May 11, 2006

Speckles of blue on red

I was asked to speak last night to the Conejo Valley Democratic Club, a group that is understandably sensitive about the national and state parties' tendencies to concentrate their political efforts in areas in which Democratic voters dominate. In Thousand Oaks, 47 percent of voters are Republican and 31 percent are Democrats. It's one of the areas that Democratic Party big-wigs tend to ignore.

Just as Howard Dean is seeking to change the Democratic strategy nationally from one that concentrates just on key states to one that has a 50-state strategy, Democrats in Ventura County would like to see the California Democratic Party leadership adopt a 58-county strategy. Interestingly, Dean was in Orange County earlier this week, backing up his vow to try to invigorate Democrats in places where they had often been ignored before.

So I did a little research and came up with a surprising number.

The political calculus in California has always been that Democrats must win big in the San Francisco Bay area and in Los Angeles and hold their own in the Central Valley. For Republicans, the strategy is to keep their losses in L.A. County to a minimum, do well in the Central Valley and then win big in the Southern California counties other than Los Angeles.

As a result, each party's pre-election efforts tend to focus on trying to boost voter turnout in the regions where it expects the strongest support.

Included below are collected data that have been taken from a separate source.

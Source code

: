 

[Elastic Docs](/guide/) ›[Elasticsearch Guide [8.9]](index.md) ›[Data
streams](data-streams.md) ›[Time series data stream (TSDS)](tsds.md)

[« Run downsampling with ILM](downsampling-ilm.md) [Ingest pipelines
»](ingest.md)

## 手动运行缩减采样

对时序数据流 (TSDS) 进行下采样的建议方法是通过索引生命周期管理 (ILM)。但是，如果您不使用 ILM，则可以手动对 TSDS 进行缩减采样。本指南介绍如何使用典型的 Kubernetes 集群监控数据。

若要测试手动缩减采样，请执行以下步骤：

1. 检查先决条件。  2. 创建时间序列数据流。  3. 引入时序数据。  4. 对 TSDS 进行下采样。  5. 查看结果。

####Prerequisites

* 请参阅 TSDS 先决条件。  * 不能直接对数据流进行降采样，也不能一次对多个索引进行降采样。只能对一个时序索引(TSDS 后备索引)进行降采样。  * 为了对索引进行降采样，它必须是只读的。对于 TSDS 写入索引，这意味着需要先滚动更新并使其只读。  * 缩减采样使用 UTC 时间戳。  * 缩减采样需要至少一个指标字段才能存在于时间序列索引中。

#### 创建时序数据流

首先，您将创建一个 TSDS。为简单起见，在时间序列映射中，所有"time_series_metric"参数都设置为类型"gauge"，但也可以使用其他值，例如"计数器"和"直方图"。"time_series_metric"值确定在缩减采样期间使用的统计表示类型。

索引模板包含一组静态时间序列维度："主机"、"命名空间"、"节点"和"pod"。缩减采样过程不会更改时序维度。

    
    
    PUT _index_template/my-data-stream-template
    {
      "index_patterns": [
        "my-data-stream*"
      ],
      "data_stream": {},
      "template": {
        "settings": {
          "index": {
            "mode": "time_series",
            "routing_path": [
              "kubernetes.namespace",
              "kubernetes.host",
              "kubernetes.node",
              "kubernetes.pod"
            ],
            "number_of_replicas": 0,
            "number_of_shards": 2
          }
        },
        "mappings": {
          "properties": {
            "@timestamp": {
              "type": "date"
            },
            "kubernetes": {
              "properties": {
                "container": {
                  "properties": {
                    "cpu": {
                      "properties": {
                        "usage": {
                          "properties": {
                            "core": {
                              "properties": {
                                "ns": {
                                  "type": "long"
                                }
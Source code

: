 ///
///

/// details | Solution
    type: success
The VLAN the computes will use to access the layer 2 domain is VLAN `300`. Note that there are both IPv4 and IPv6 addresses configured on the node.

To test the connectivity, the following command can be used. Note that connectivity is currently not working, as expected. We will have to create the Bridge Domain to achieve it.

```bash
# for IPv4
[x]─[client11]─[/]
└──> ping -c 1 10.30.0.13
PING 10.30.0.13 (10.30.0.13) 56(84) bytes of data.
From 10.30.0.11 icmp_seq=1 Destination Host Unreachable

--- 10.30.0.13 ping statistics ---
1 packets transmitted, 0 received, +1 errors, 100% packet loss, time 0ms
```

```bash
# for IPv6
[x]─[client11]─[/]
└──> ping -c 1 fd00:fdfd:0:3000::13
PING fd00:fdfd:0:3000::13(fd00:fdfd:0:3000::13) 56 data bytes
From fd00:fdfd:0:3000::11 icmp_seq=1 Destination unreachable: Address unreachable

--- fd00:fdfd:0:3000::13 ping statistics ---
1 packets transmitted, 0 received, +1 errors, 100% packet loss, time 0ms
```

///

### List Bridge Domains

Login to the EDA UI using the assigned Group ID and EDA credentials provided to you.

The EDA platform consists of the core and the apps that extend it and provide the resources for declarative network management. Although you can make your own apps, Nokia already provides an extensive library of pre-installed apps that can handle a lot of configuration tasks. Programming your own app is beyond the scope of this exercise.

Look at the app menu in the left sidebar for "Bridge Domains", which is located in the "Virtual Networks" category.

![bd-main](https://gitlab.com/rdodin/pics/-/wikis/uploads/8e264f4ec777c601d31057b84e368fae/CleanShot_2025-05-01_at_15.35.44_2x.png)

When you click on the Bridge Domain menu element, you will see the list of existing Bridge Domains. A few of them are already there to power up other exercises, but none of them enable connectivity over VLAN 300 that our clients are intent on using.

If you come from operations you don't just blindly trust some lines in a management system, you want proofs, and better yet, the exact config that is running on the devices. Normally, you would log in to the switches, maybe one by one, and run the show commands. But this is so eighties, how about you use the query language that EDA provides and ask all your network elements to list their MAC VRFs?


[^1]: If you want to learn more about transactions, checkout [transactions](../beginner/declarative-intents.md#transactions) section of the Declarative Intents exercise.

Democrats in places like Ventura County tend to get ignored, as do Republicans in the Bay area counties.

That strategy is the easiest and perhaps least expensive, but is it the most effective?

Consider these numbers:

-- In the five Southern California red counties — Orange, Riverside, San Diego, San Bernardino and Ventura — there are a combined 1,574,939 registered Democratic voters.
-- In the six dark blue counties that touch the San Francisco Bay — Alameda, Contra Costa, Marin, San Francisco, San Mateo and Santa Clara — there are a combined 1,430,282 Democrats.

Those red county Democrats in the south may be much more dispersed than the Democrats in the north, but there are more of them.